If anyone else has had similar experiences and ideas on how to mitigate the risks of engaging poor consultants, comment away!

Testing Business Rules

Everybody hates testing. I hate testing. You hate testing. Bob down the corridor, well – actually he quite likes it, but then he files his pencils in order of length in a special drawer, so he’s probably not right in the head.

However, get it right and you save yourself alot of grief. This is in reference to one client I have worked with who didn’t have a test plan as much as a “Well, if the numbers match the old system when we’ve finished, well, it’ll be right and we’ll sign off”. Not in itself an invalid test, but a lousy way of testing that the details work as expected. As a result of this approach the testing phase of this project dragged on for months, people on both sides were blaming each other for the slow progress and the relationship has gone to pot – driven heavily by inadequate test plans.

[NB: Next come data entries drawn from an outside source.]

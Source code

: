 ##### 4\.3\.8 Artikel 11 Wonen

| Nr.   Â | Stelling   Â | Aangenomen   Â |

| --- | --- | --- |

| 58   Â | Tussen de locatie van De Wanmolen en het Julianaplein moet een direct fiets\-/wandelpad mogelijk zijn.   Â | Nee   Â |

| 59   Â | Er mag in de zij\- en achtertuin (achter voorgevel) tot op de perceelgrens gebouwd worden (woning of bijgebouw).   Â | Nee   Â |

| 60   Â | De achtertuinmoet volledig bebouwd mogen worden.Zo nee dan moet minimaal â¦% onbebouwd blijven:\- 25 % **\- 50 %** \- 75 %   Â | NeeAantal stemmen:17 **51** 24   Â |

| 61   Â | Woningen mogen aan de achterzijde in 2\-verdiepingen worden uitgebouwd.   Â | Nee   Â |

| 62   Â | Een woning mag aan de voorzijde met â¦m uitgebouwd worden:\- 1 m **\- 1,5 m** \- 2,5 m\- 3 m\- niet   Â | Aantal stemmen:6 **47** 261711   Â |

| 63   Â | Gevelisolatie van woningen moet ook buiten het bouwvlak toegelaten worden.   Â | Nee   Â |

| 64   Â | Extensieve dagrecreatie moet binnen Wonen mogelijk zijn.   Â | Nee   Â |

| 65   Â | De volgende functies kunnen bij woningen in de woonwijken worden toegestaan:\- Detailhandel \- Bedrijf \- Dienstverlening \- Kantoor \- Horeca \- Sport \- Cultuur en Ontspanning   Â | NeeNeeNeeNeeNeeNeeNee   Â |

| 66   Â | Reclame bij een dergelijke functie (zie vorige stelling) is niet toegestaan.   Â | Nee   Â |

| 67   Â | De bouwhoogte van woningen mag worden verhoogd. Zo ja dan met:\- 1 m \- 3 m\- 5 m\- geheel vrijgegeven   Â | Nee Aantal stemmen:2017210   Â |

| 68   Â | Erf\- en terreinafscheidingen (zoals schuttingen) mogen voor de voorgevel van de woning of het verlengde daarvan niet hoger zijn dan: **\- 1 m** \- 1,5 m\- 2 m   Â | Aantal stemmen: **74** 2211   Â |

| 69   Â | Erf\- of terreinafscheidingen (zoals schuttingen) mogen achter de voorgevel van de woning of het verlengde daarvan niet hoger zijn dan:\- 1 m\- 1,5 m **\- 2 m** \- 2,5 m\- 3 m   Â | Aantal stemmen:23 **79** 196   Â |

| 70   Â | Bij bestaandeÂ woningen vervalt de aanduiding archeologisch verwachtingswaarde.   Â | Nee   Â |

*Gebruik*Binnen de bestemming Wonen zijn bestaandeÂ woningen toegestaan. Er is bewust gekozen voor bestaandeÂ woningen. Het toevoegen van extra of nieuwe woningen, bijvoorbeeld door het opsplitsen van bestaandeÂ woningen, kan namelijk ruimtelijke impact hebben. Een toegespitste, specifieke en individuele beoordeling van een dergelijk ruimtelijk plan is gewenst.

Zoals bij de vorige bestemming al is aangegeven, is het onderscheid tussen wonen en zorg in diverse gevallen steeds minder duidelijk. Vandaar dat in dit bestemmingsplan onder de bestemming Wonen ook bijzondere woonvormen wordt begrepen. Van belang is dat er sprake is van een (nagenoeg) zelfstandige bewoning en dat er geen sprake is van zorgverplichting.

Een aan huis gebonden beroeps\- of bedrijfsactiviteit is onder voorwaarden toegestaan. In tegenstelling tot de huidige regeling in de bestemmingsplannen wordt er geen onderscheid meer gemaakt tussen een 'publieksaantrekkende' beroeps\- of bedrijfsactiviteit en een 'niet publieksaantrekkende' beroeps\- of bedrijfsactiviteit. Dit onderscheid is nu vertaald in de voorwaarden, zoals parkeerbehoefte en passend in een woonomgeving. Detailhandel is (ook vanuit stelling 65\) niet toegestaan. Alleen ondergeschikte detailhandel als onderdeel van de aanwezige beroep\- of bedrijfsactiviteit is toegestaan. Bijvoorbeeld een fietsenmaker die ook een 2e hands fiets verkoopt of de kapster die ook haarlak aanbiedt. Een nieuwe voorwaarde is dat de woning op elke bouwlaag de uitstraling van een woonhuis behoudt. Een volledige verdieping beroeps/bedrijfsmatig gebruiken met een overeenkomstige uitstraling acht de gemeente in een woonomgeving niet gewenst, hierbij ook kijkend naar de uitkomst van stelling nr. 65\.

So what was so bad? Well, whenever anything didn’t match – on a test case such as “numbers of widgets moved from location A to location B in March” – the only way to find out why it didn’t match was to dig through all systems, find out why they didn’t work – applying all the business rules along the way – and then find out it was down to “ah, we didn’t apply business rule A in the BI layer” – or the client had forgot they didn’t apply business rule B in the old system, but they did in the new. The amount of effort put in digging into this a) frustrated the consultants working on the project and b) made the clients lose patience as every test case that failed to ages to resolve.

Fogged into all this was that often we’d resolve one problem on the test case, only to reveal another. This further dented the client’s confidence (because obviously when it didn’t work it was always the consultancy’s fault – some clients have an odd ability to completely gloss over their own contribution to a project’s problems).

What the tests should have been doing was testing the specific rules that were being applied to the data were being done so – on a rule by rule basis that would allow us to isolate it’s function. So test cases should have been “If Widget is of type A, but not in class C then they should be moved to location B”. This way we could have picked up whether rules were being applied correctly far earlier in the process, and with much less effort.

As an addendum to this, reconciling against old reports should only be done once it’s understood how the old reports work. We had significant problems because the old reports we were trying to align against weren’t applying the same business rules as the new system.

So, what is BI Monkey’s concluding thought? Test the details. Test them in isolation. Make sure that the details work long before you try and test the whole system, and you’ll have a much better chance of success.